(Collection entries)

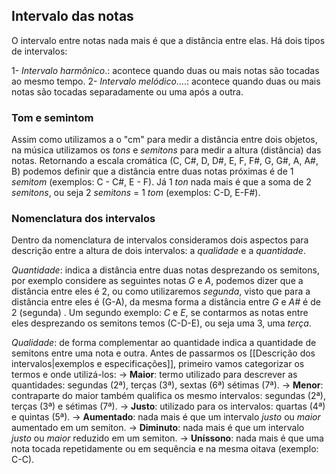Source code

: ## Intervalo das notas
O intervalo entre notas nada mais é que a distância entre elas. Há dois tipos de intervalos:

1- *Intervalo harmônico*.: acontece quando duas ou mais notas são tocadas ao mesmo tempo.
2- *Intervalo melódico*....: acontece quando  duas ou mais notas são tocadas separadamente ou uma após a outra.

### Tom e semintom
Assim como utilizamos a o "cm" para medir a distância entre dois objetos, na música utilizamos os *tons* e *semitons* para medir a altura (distância) das notas. Retornando a escala cromática (C, C#, D, D#, E, F, F#, G, G#, A, A#, B) podemos definir que a distância entre duas notas próximas é de 1 *semitom* (exemplos: C - C#, E - F). Já 1 *ton* nada mais é que a soma de 2 *semitons*, ou seja 2 *semitons* = 1 *tom* (exemplos: C-D, E-F#).
### Nomenclatura dos intervalos
Dentro da nomenclatura de intervalos consideramos dois aspectos para descrição entre a altura de dois intervalos: a *qualidade* e a *quantidade*. 

*Quantidade*: indica a distância entre duas notas desprezando os semitons, por exemplo considere as seguintes notas *G* e *A*, podemos dizer que a distância entre eles é 2, ou como utilizaremos *segunda*, visto que para a distância entre eles é (G-A), da mesma forma a distância entre *G* e *A#* é de 2 (segunda) . Um segundo exemplo: *C* e *E*, se contarmos as notas entre eles desprezando os semitons temos (C-D-E), ou seja uma 3, uma *terça*.

*Qualidade*: de forma complementar ao quantidade indica a quantidade de semitons entre uma nota e outra. Antes de passarmos os [[Descrição dos intervalos|exemplos e especificações]], primeiro vamos categorizar os termos e onde utilizá-los:
 -> **Maior**: termo utilizado para descrever as quantidades: segundas (2ª), terças (3ª), sextas (6ª) sétimas (7ª).
 -> **Menor**: contraparte do maior também qualifica os mesmo intervalos: segundas (2ª), terças (3ª) e sétimas (7ª).
 -> **Justo**: utilizado para os intervalos: quartas (4ª) e quintas (5ª).
 -> **Aumentado**: nada mais é que um intervalo *justo* ou *maior* aumentado em um semiton.
 -> **Diminuto**: nada mais é que um intervalo *justo* ou *maior* reduzido em um semiton.
 -> **Uníssono**: nada mais é que uma nota tocada repetidamente ou em sequência e na mesma oitava (exemplo: C-C).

** Task to carry out **
In the entries above, find the line with "-> **Maior**: termo" and the line with "-> **Aumentado**: nada", then restate word for word both of them and every line between, with nothing more.

** Answer section **
 -> **Maior**: termo utilizado para descrever as quantidades: segundas (2ª), terças (3ª), sextas (6ª) sétimas (7ª).
 -> **Menor**: contraparte do maior também qualifica os mesmo intervalos: segundas (2ª), terças (3ª) e sétimas (7ª).
 -> **Justo**: utilizado para os intervalos: quartas (4ª) e quintas (5ª).
 -> **Aumentado**: nada mais é que um intervalo *justo* ou *maior* aumentado em um semiton.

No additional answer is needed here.